Jake walks through the rabbit hole and visits 1958 for a short period of time, just to get a root beer. Everyone seems friendlier and the food tastes better. Back in 2011 he learns that every time he goes through the hole, he's back at September 9, 1958. Time re-sets each visit. Al tells Jake his intentions were to go through the rabbit hole and wait for four years until the assassination of JFK so he could put a stop to it. He thoroughly researched Lee Harvey Oswald but couldn't finish his quest, or even determine if Oswald was the only shooter before he got too sick. Jake must go through the hole for Al and see if he can carry through this quest.

The past, however, does not like to be changed. It will throw everything at you to try and stop you from changing the past. Jake also notices how there are harmonies in the past. If he stops one thing from happening, it may happen somewhere else. This concept and the butterfly effect makes this book particularly interesting.
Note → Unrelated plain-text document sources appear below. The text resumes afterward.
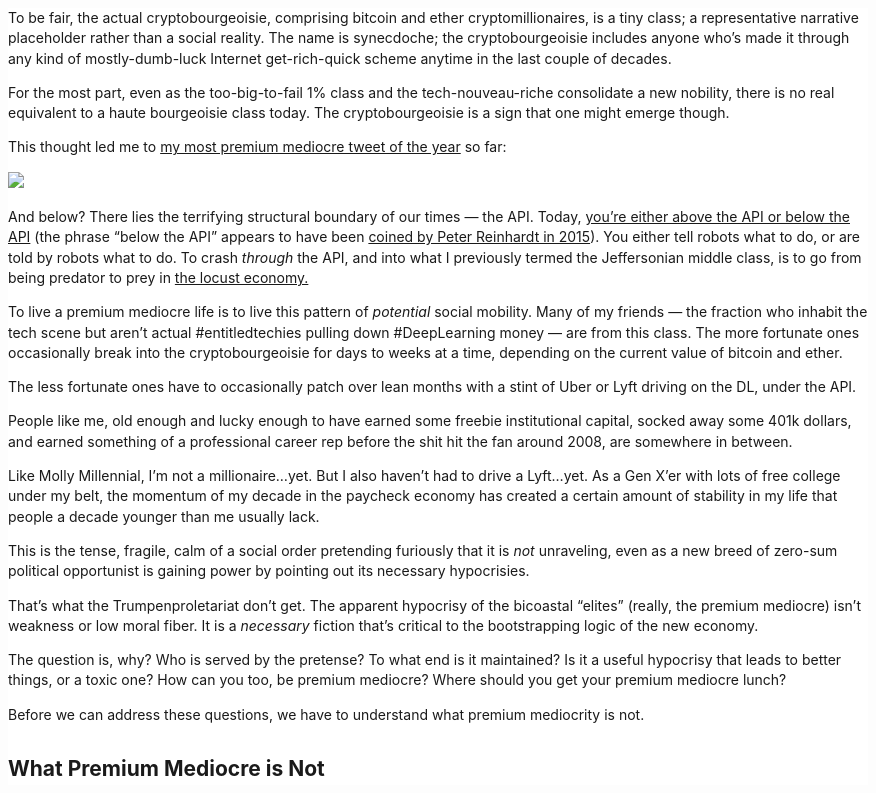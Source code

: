 To be fair, the actual cryptobourgeoisie, comprising bitcoin and ether cryptomillionaires, is a tiny class; a representative narrative placeholder rather than a social reality. The name is synecdoche; the cryptobourgeoisie includes anyone who’s made it through any kind of mostly-dumb-luck Internet get-rich-quick scheme anytime in the last couple of decades.

For the most part, even as the too-big-to-fail 1% class and the tech-nouveau-riche consolidate a new nobility, there is no real equivalent to a haute bourgeoisie class today. The cryptobourgeoisie is a sign that one might emerge though.

This thought led me to [my most premium mediocre tweet of the year](https://twitter.com/vgr/status/897244499553820672) so far:

[![](https://ribbonfarm.wpenginepowered.com/wp-content/uploads/2017/08/Screenshot-2017-08-17-09.41.38-e1502988150727.png)](https://twitter.com/vgr/status/897244499553820672)

And below? There lies the terrifying structural boundary of our times — the API. Today, [you’re either above the API or below the API](https://www.forbes.com/sites/anthonykosner/2015/02/04/google-cabs-and-uber-bots-will-challenge-jobs-below-the-api/) (the phrase “below the API” appears to have been [coined by Peter Reinhardt in 2015](https://rein.pk/replacing-middle-management-with-apis)). You either tell robots what to do, or are told by robots what to do. To crash _through_ the API, and into what I previously termed the Jeffersonian middle class, is to go from being predator to prey in [the locust economy.](https://www.ribbonfarm.com/2013/04/03/the-locust-economy/)

To live a premium mediocre life is to live this pattern of _potential_ social mobility. Many of my friends — the fraction who inhabit the tech scene but aren’t actual #entitledtechies pulling down #DeepLearning money — are from this class. The more fortunate ones occasionally break into the cryptobourgeoisie for days to weeks at a time, depending on the current value of bitcoin and ether.

The less fortunate ones have to occasionally patch over lean months with a stint of Uber or Lyft driving on the DL, under the API.

People like me, old enough and lucky enough to have earned some freebie institutional capital, socked away some 401k dollars, and earned something of a professional career rep before the shit hit the fan around 2008, are somewhere in between.

Like Molly Millennial, I’m not a millionaire…yet. But I also haven’t had to drive a Lyft…yet. As a Gen X’er with lots of free college under my belt, the momentum of my decade in the paycheck economy has created a certain amount of stability in my life that people a decade younger than me usually lack.

This is the tense, fragile, calm of a social order pretending furiously that it is _not_ unraveling, even as a new breed of zero-sum political opportunist is gaining power by pointing out its necessary hypocrisies.

That’s what the Trumpenproletariat don’t get. The apparent hypocrisy of the bicoastal “elites” (really, the premium mediocre) isn’t weakness or low moral fiber. It is a _necessary_ fiction that’s critical to the bootstrapping logic of the new economy.

The question is, why? Who is served by the pretense? To what end is it maintained? Is it a useful hypocrisy that leads to better things, or a toxic one? How can you too, be premium mediocre? Where should you get your premium mediocre lunch?

Before we can address these questions, we have to understand what premium mediocrity is not.

## What Premium Mediocre is Not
Surprisingly, this 800-pager is the very first Stephen King book I've ever read. I've never been a big fan of horror books but this is far from it. It's a cross between historical fiction, thriller, and science fiction. I've always had this preconceived notion that because King churns out so many novels that his writing wouldn't be very good, but that's not the case.

The characters in this book are near-perfect. Jake Epping is boring enough that you can relate to him but not so boring that he isn't interesting. He steps up when he needs to but in a way that you could picture yourself doing so. The other gems in this novel are the harmonies created in the past. People he meets are named the similarly, he sees his car twice, etc. This obviously took a lot of planning on King's part and it was executed very well.

Despite the high praise, there were some small issues that nagged at me. The first was why a restaurant owner would go to Jake with this information. They weren't close friends but rather almost acquaintances. Not the type of person I would share this information with. The second was when Epping noticed the harmony between Sadie (his girlfriend in the 60s) and the mother of Harry Dunning. I felt like I had missed a crucial piece of the plot when I read this part and actually had to re-read it a few times. I ended up searching the internet and seeing that other people had the same problem. I think King dropped the ball on this part.

The ending felt a little rushed, however it was really the only ending this book could have and I felt satisfied. This has been one of my better reads of the year.

First Line: "I have never been what you’d call a crying man."